> **EXERCISE GOAL**
Pick every line from the data that holds the word "level".

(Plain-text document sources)
============================================================
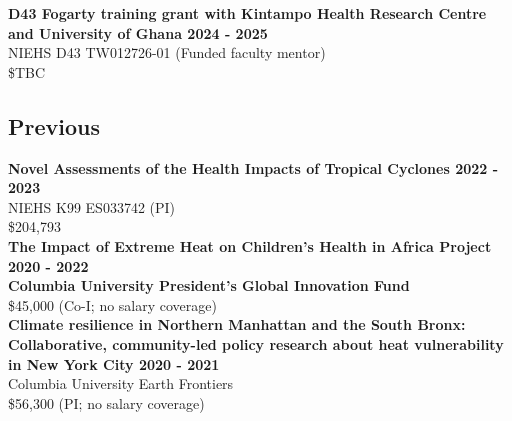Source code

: \noindent \textbf{D43 Fogarty training grant with Kintampo Health Research Centre and University of Ghana \hfill 2024 - 2025} \\
NIEHS D43 TW012726-01 (Funded faculty mentor)\\
\$TBC 

\subsection*{Previous}


\noindent \textbf{Novel Assessments of the Health Impacts of Tropical Cyclones \hfill 2022 - 2023}\\ 
NIEHS K99 ES033742 (PI)\\ 
\$204,793 \\


\noindent \textbf{The Impact of Extreme Heat on Children’s Health in Africa Project \hfill 2020 - 2022\\ 
Columbia University President’s Global Innovation Fund} \\
\$45,000 (Co-I; no salary coverage)\\

\noindent \textbf{Climate resilience in Northern Manhattan and the South Bronx: Collaborative, community-led policy research about heat vulnerability in New York City \hfill 2020 - 2021 } \\
Columbia University Earth Frontiers \\ 
\$56,300 (PI; no salary coverage) \\

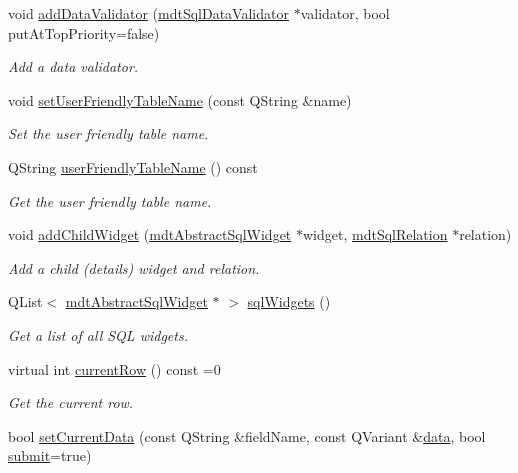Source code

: \begin{DoxyCompactItemize}
void \hyperlink{classmdt_abstract_sql_widget_a0ccf93f41b1d7c479bfe0a52df2aac06}{add\-Data\-Validator} (\hyperlink{classmdt_sql_data_validator}{mdt\-Sql\-Data\-Validator} $\ast$validator, bool put\-At\-Top\-Priority=false)
\begin{DoxyCompactList}\small\item\em Add a data validator. \end{DoxyCompactList}\item 
void \hyperlink{classmdt_abstract_sql_widget_ac3fe33cfebb07d461ca06ee838a9b979}{set\-User\-Friendly\-Table\-Name} (const Q\-String \&name)
\begin{DoxyCompactList}\small\item\em Set the user friendly table name. \end{DoxyCompactList}\item 
Q\-String \hyperlink{classmdt_abstract_sql_widget_a8207edaf31a7d988db5b86a4099ad4eb}{user\-Friendly\-Table\-Name} () const 
\begin{DoxyCompactList}\small\item\em Get the user friendly table name. \end{DoxyCompactList}\item 
void \hyperlink{classmdt_abstract_sql_widget_a7225af05f3b10e82db939f0ec0996167}{add\-Child\-Widget} (\hyperlink{classmdt_abstract_sql_widget}{mdt\-Abstract\-Sql\-Widget} $\ast$widget, \hyperlink{classmdt_sql_relation}{mdt\-Sql\-Relation} $\ast$relation)
\begin{DoxyCompactList}\small\item\em Add a child (details) widget and relation. \end{DoxyCompactList}\item 
Q\-List$<$ \hyperlink{classmdt_abstract_sql_widget}{mdt\-Abstract\-Sql\-Widget} $\ast$ $>$ \hyperlink{classmdt_abstract_sql_widget_aa1b5762e5573c3e50c528bc0232a2b37}{sql\-Widgets} ()
\begin{DoxyCompactList}\small\item\em Get a list of all S\-Q\-L widgets. \end{DoxyCompactList}\item 
virtual int \hyperlink{classmdt_abstract_sql_widget_ab48f6375f55f1eaba309fb17aaaf5770}{current\-Row} () const =0
\begin{DoxyCompactList}\small\item\em Get the current row. \end{DoxyCompactList}\item 
bool \hyperlink{classmdt_abstract_sql_widget_add434461de436509b853fa9184c41360}{set\-Current\-Data} (const Q\-String \&field\-Name, const Q\-Variant \&\hyperlink{classmdt_abstract_sql_widget_a3d362ebfc2d4f4b40b48ca08db287b3c}{data}, bool \hyperlink{classmdt_abstract_sql_widget_a6678c45b0d46eb163f5b09d79ed001b5}{submit}=true)

\end{DoxyCompactItemize}
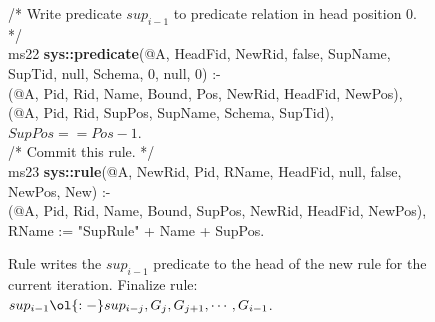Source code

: \begin{figure}[!t]
\ssp
\centering
\begin{boxedminipage}{\linewidth}
/* Write predicate $sup_{i-1}$ to predicate relation in head position $0$. */ \\
ms22 {\bf sys::predicate}(@A, HeadFid, NewRid, false, SupName, SupTid, null, Schema, 0, null, 0) :- \\
(@A, Pid, Rid, Name, Bound, Pos, NewRid, HeadFid, NewPos), \\
(@A, Pid, Rid, SupPos, SupName, Schema, SupTid), \\
\datalogspace $SupPos == Pos - 1$. \\
  
/* Commit this rule. */ \\
ms23 {\bf sys::rule}(@A, NewRid, Pid, RName, HeadFid, null, false, NewPos, New) :- \\
(@A, Pid, Rid, Name, Bound, SupPos, NewRid, HeadFid, NewPos), \\
\datalogspace RName := "SupRule" + Name + SupPos. \\

\end{boxedminipage}
\caption{\label{ch:evita:fig:supiter} Rule writes the $sup_{i-1}$ predicate to the head 
of the new rule for the current iteration.
Finalize rule: $sup_{i-1} \ol{:-} sup_{i-j}, G_j, G_{j+1}, \cdots, G_{i-1}$.}
\end{figure}

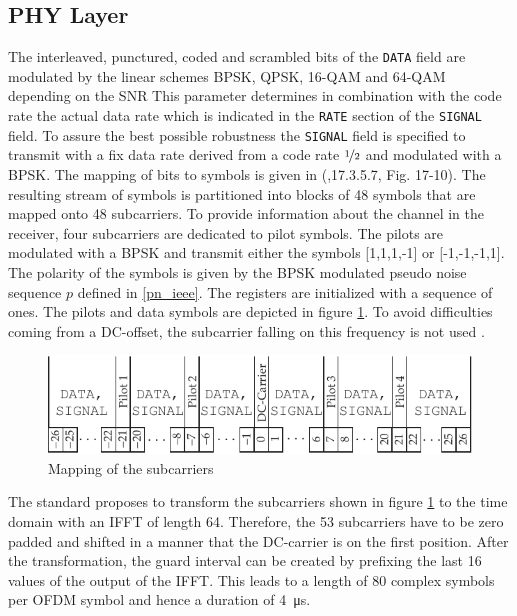 \subsection{PHY Layer}

The interleaved, punctured, coded and scrambled bits of the \texttt{DATA} field are modulated by the linear schemes \ac{BPSK}, \ac{QPSK}, 16-\ac{QAM} and 64-\ac{QAM} depending on the \ac{SNR} This parameter determines in combination with the code rate the actual data rate which is indicated in the \texttt{RATE} section of the \texttt{SIGNAL} field. To assure the best possible robustness the \texttt{SIGNAL} field is specified to transmit with a fix data rate derived from a code rate $\nicefrac{1}{2}$ and modulated with a \ac{BPSK}. The mapping of bits to symbols is given in (\cite{IEEE802.11},17.3.5.7, Fig. 17-10). The resulting stream of symbols is partitioned into blocks of 48 symbols that are mapped onto 48 subcarriers. To provide information about the channel in the receiver, four subcarriers are dedicated to pilot symbols. The pilots are modulated with a \ac{BPSK} and transmit either the symbols [1,1,1,-1] or [-1,-1,-1,1]. The polarity of the symbols is given by the BPSK modulated pseudo noise sequence $p$ defined in \ref{pn_ieee}. The registers are initialized with a sequence of ones. The pilots and data symbols are depicted in figure \ref{fig:OFDM_Sym}. To avoid difficulties coming from a DC-offset, the subcarrier falling on this frequency is not used \cite{IEEE802.11}. 

\begin{figure}[ht]
	\centering
		\includegraphics{../kapitel04/figures/OFDM_Sym.pdf}
	\caption{Mapping of the subcarriers}
	\label{fig:OFDM_Sym}
\end{figure}

The standard proposes to transform the subcarriers shown in figure \ref{fig:OFDM_Sym} to the time domain with an \ac{IFFT} of length 64. Therefore, the 53 subcarriers have to be zero padded and shifted in a manner that the DC-carrier is on the first position. After the transformation, the guard interval can be created by prefixing the last 16 values of the output of the \ac{IFFT}. This leads to a length of 80 complex symbols per OFDM symbol and hence a duration of \SI{4}{\micro s}.




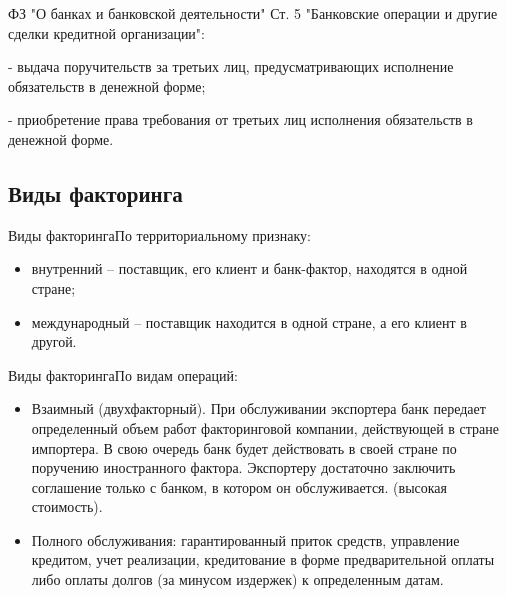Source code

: \documentclass[_Banking_p3.tex]{subfiles}
\begin{document}
\begin{frame}{ФЗ "О банках и банковской деятельности"}
Ст. 5 "Банковские операции и другие сделки кредитной организации":

- выдача поручительств за третьих лиц, предусматривающих исполнение обязательств в денежной форме;

- приобретение права требования от третьих лиц исполнения обязательств в денежной форме.

\end{frame}

\subsection{Виды факторинга}
\begin{frame} {Виды факторинга}{По территориальному признаку:}
\begin{itemize}[<+->]
\item
внутренний – поставщик, его клиент и банк-фактор, находятся в одной стране;

\item
международный – поставщик находится в одной стране, а его клиент в другой.

\end{itemize}

\end{frame}
\begin{frame}[ allowframebreaks ] {Виды факторинга}{По видам операций:}
\begin{itemize}
\item
Взаимный (двухфакторный). При обслуживании экспортера банк передает определенный объем работ факторинговой компании, действующей в стране импортера. В свою очередь банк будет действовать в своей стране по поручению иностранного фактора. Экспортеру достаточно заключить соглашение только с банком, в котором он обслуживается. (высокая стоимость).

\pagebreak
\item
Полного обслуживания: гарантированный приток средств, управление кредитом, учет реализации, кредитование в форме предварительной оплаты либо оплаты долгов (за минусом издержек) к определенным датам.

\end{itemize}

\end{frame}
\end{document}
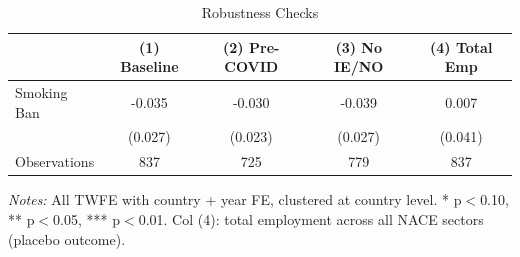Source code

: \begin{table}[H]
\centering
\caption{Robustness Checks}
\label{tab:robust}
\small
\begin{threeparttable}
\begin{tabular}{lcccc}
\toprule
& (1) Baseline & (2) Pre-COVID & (3) No IE/NO & (4) Total Emp \\
\midrule
Smoking Ban & -0.035 & -0.030 & -0.039 & 0.007 \\
& (0.027) & (0.023) & (0.027) & (0.041) \\
\midrule
Observations & 837 & 725 & 779 & 837 \\
\bottomrule
\end{tabular}
\begin{tablenotes}[flushleft]
\footnotesize
\item \textit{Notes:} All TWFE with country + year FE, clustered at country level. * p$<$0.10, ** p$<$0.05, *** p$<$0.01. Col (4): total employment across all NACE sectors (placebo outcome).
\end{tablenotes}
\end{threeparttable}
\end{table}
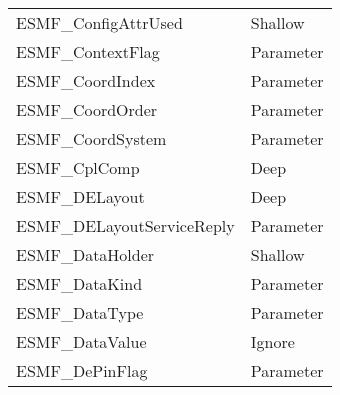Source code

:\begin{table}[t]
\begin{tabular}{ll}
ESMF\_ConfigAttrUsed        & Shallow\\
ESMF\_ContextFlag           & Parameter \\
ESMF\_CoordIndex            & Parameter \\
ESMF\_CoordOrder            & Parameter \\
ESMF\_CoordSystem           & Parameter \\
ESMF\_CplComp               & Deep \\
ESMF\_DELayout              & Deep \\
ESMF\_DELayoutServiceReply  & Parameter \\
ESMF\_DataHolder            & Shallow\\
ESMF\_DataKind              & Parameter \\
ESMF\_DataType              & Parameter \\
ESMF\_DataValue             & Ignore\\
ESMF\_DePinFlag             & Parameter \\

\end{tabular}
\end{table}



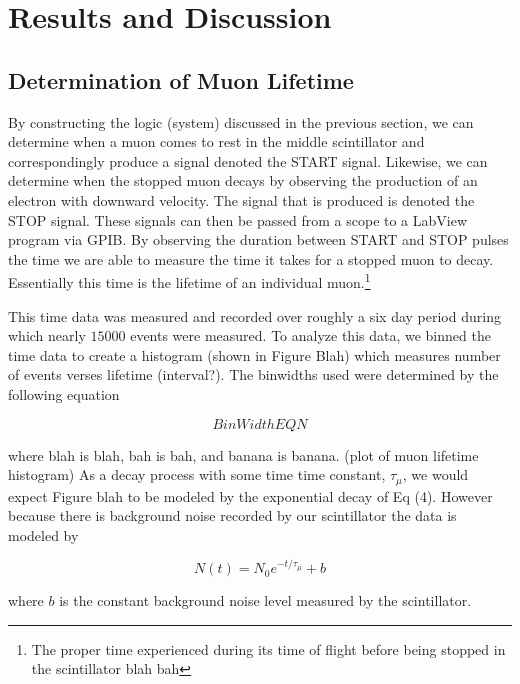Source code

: 
\section{Results and Discussion}

\subsection{Determination of Muon Lifetime}

By constructing the logic (system) discussed in the previous section, we can determine when a muon comes to rest in the middle scintillator and correspondingly produce a signal denoted the START signal.  Likewise, we can determine when the stopped muon decays by observing the production of an electron with downward velocity.  The signal that is produced is denoted the STOP signal.  These signals can then be passed from a scope to a LabView program via GPIB.  By observing the duration between START and STOP pulses the time we are able to measure the time it takes for a stopped muon to decay.  Essentially this time is the lifetime of an individual muon.\footnote{The proper time experienced during its time of flight before being stopped in the scintillator blah bah}  

This time data was measured and recorded over roughly a six day period during which nearly $15000$ events were measured.  To analyze this data, we binned the time data to create a histogram (shown in Figure Blah) which measures number of events verses lifetime (interval?).  The binwidths used were determined by the following equation

\begin{equation}
Bin Width EQN
\end{equation}

where blah is blah, bah is bah, and banana is banana.
(plot of muon lifetime histogram)
As a decay process with some time time constant, $\tau_{\mu}$, we would expect Figure blah to be modeled by the exponential decay of Eq (4).  However because there is background noise recorded by our scintillator the data is modeled by 

\begin{equation}
N(t) = N_{0} e^{-t/\tau_{\mu}}+b
\end{equation}

where $b$ is the constant background noise level measured by the scintillator. 

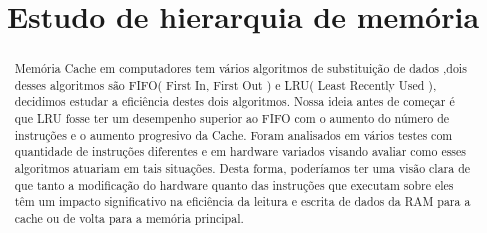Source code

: \documentclass[conference]{IEEEtran}
\begin{document}
\title{Estudo de hierarquia de memória}

\author{
\and
{}
\and
{}
\and
{}
}

\maketitle

\begin{abstract}
   Memória Cache em computadores tem vários algoritmos de 
  substituição de dados ,dois desses algoritmos são FIFO( First In, First Out )
  e LRU( Least Recently Used ), decidimos estudar a eficiência destes dois algoritmos.
  Nossa ideia antes de começar é que LRU fosse ter um desempenho superior ao FIFO com o 
  aumento do número de instruções e o aumento progresivo da Cache. Foram analisados
  em vários testes com quantidade de instruções  diferentes e em hardware
  variados visando avaliar como esses algoritmos atuariam em tais situações.
  Desta forma, poderíamos ter uma visão clara de que tanto  a modificação
  do hardware quanto das instruções que executam sobre eles têm um impacto significativo
  na eficiência da leitura e escrita de dados da RAM para a cache ou de volta para a memória
  principal.
\end{abstract}
\end{document}
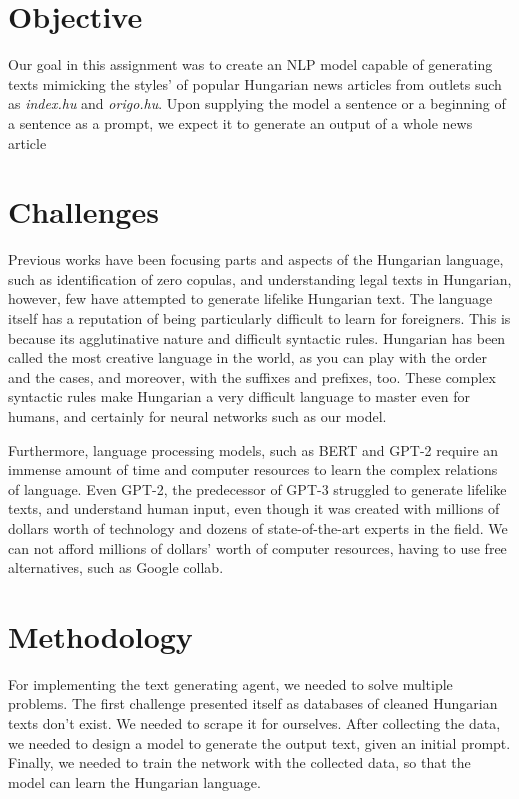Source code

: \documentclass[journal]{IEEEtai}
\begin{document}
\section{Objective}
Our goal in this assignment was to create an NLP model capable of generating texts mimicking  the styles' of popular Hungarian news articles from outlets such as {\it index.hu} and {\it origo.hu}. Upon supplying the model a sentence or a beginning of a sentence as a prompt, we expect it to generate an output of a whole news article

\section{Challenges}
Previous works have been focusing parts and aspects of the Hungarian language, such as identification of zero copulas\cite{Dmtr2020MuchAA}, and understanding legal texts in Hungarian\cite{gorog2019legal}, however, few have attempted to generate lifelike Hungarian text. The language itself has a reputation of being particularly difficult to learn for foreigners. This is because its agglutinative nature and difficult syntactic rules. Hungarian has been called the most creative language in the world, as you can play with the order and the cases, and moreover, with the suffixes and prefixes, too. These complex syntactic rules make Hungarian a very difficult language to master even for humans, and certainly for neural networks such as our model.

Furthermore, language processing models, such as BERT and GPT-2 require an immense amount of time and computer resources to learn the complex relations of language. Even GPT-2, the predecessor of GPT-3 struggled to generate lifelike texts, and understand human input, even though it was created with millions of dollars worth of technology and dozens of state-of-the-art experts in the field. We can not afford millions of dollars' worth of computer resources, having to use free alternatives, such as Google collab.


\section{Methodology}
For implementing the text generating agent, we needed to solve multiple problems. The first challenge presented itself as databases of cleaned Hungarian texts don't exist. We needed to scrape it for ourselves. After collecting the data, we needed to design a model to generate the output text, given an initial prompt. Finally, we needed to train the network with the collected data, so that the model can learn the Hungarian language.  
\end{document}

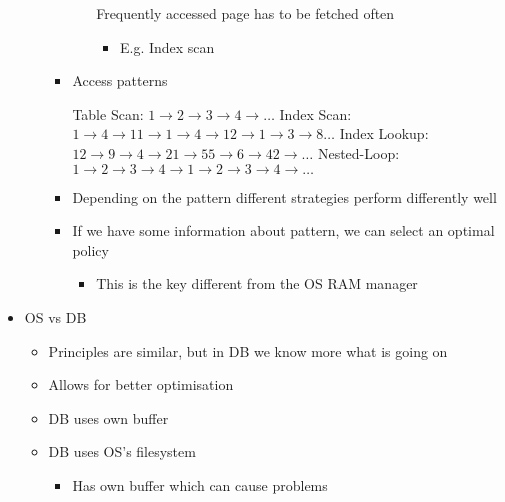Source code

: \begin{itemize}
\begin{itemize}
\begin{itemize}
                        \begin{itemize}
                            \icon Frequently accessed page has to be fetched often
                                \begin{itemize}
                                    \item E.g. Index scan
                                \end{itemize}
                        \end{itemize}
                    \item Access patterns
                        \begin{itemize}
                             Table Scan: $1 \to 2 \to 3 \to 4 \to \dots$
                             Index Scan: $1 \to 4 \to 11 \to 1 \to 4 \to 12 \to 1 \to 3 \to 8 \dots$
                             Index Lookup: $12 \to 9 \to 4 \to 21 \to 55 \to 6 \to 42 \to \dots$
                             Nested-Loop: $1 \to 2 \to 3 \to 4 \to 1 \to 2 \to 3 \to 4 \to \dots$
                        \end{itemize}
                    \item Depending on the pattern different strategies perform differently well
                    \item If we have some information about pattern, we can select an optimal policy
                        \begin{itemize}
                            \item This is the key different from the OS RAM manager
                        \end{itemize}
                \end{itemize}
        \end{itemize}
    \item OS vs DB
        \begin{itemize}
            \item Principles are similar, but in DB we know more what is going on
            \item Allows for better optimisation
            \item DB uses own buffer
            \item DB uses OS's filesystem
                \begin{itemize}
                    \item Has own buffer which can cause problems
                \end{itemize}
        \end{itemize}
\end{itemize}

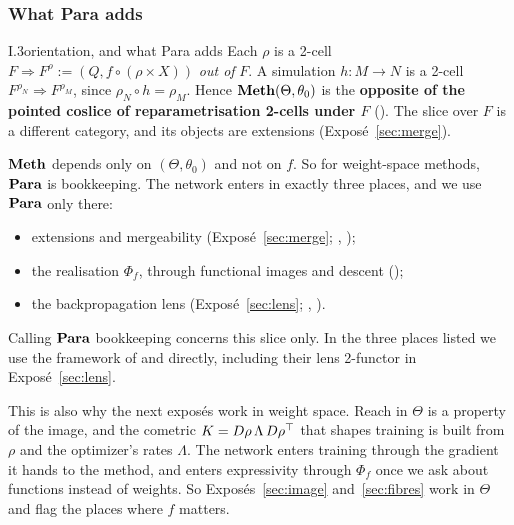 \subsubsection{What Para adds}\label{sec:slice-para}

\begin{remark}{I.3}{orientation, and what Para adds}
Each $\rho$ is a 2-cell $F\Rightarrow F^\rho:=(Q,f\circ(\rho\times X))$ \emph{out of} $F$. A simulation $h:M\to N$ is a
2-cell $F^{\rho_N}\Rightarrow F^{\rho_M}$, since $\rho_N\circ h=\rho_M$. Hence $\Meth(\Theta,\theta_0)$ is the
\textbf{opposite of the pointed coslice of reparametrisation 2-cells under $F$} (). The slice over $F$ is a
different category, and its objects are extensions (Exposé~\ref{sec:merge}).

$\Meth$ depends only on $(\Theta,\theta_0)$ and not on $f$. So for weight-space methods, $\Para$ is bookkeeping. The
network enters in exactly three places, and we use $\Para$ only there:
\begin{itemize}
  \item extensions and mergeability (Exposé~\ref{sec:merge}; , );
  \item the realisation $\Phi_f$, through functional images and descent ();
  \item the backpropagation lens (Exposé~\ref{sec:lens}; , ).
\end{itemize}
\end{remark}

Calling $\Para$ bookkeeping concerns this slice only. In the three places listed we use the framework of
\citet{fong2017backprop} and \citet{cruttwell2021categorical} directly, including their lens 2-functor in
Exposé~\ref{sec:lens}.

This is also why the next exposés work in weight space. Reach in $\Theta$ is a property of the image, and the cometric
$K=D\rho\,\Lambda\,D\rho\T$ that shapes training is built from $\rho$ and the optimizer's rates $\Lambda$. The network
enters training through the gradient it hands to the method, and enters expressivity through $\Phi_f$ once we ask about
functions instead of weights. So Exposés~\ref{sec:image} and~\ref{sec:fibres} work in $\Theta$ and flag the places where
$f$ matters.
============================================================
> **TASK SOLUTION**
\item \textit{Notes:} All TWFE with country + year FE, clustered at country level. * p$<$0.10, ** p$<$0.05, *** p$<$0.01. Col (4): total employment across all NACE sectors (placebo outcome).
where $b$ is the constant background noise level measured by the scintillator. 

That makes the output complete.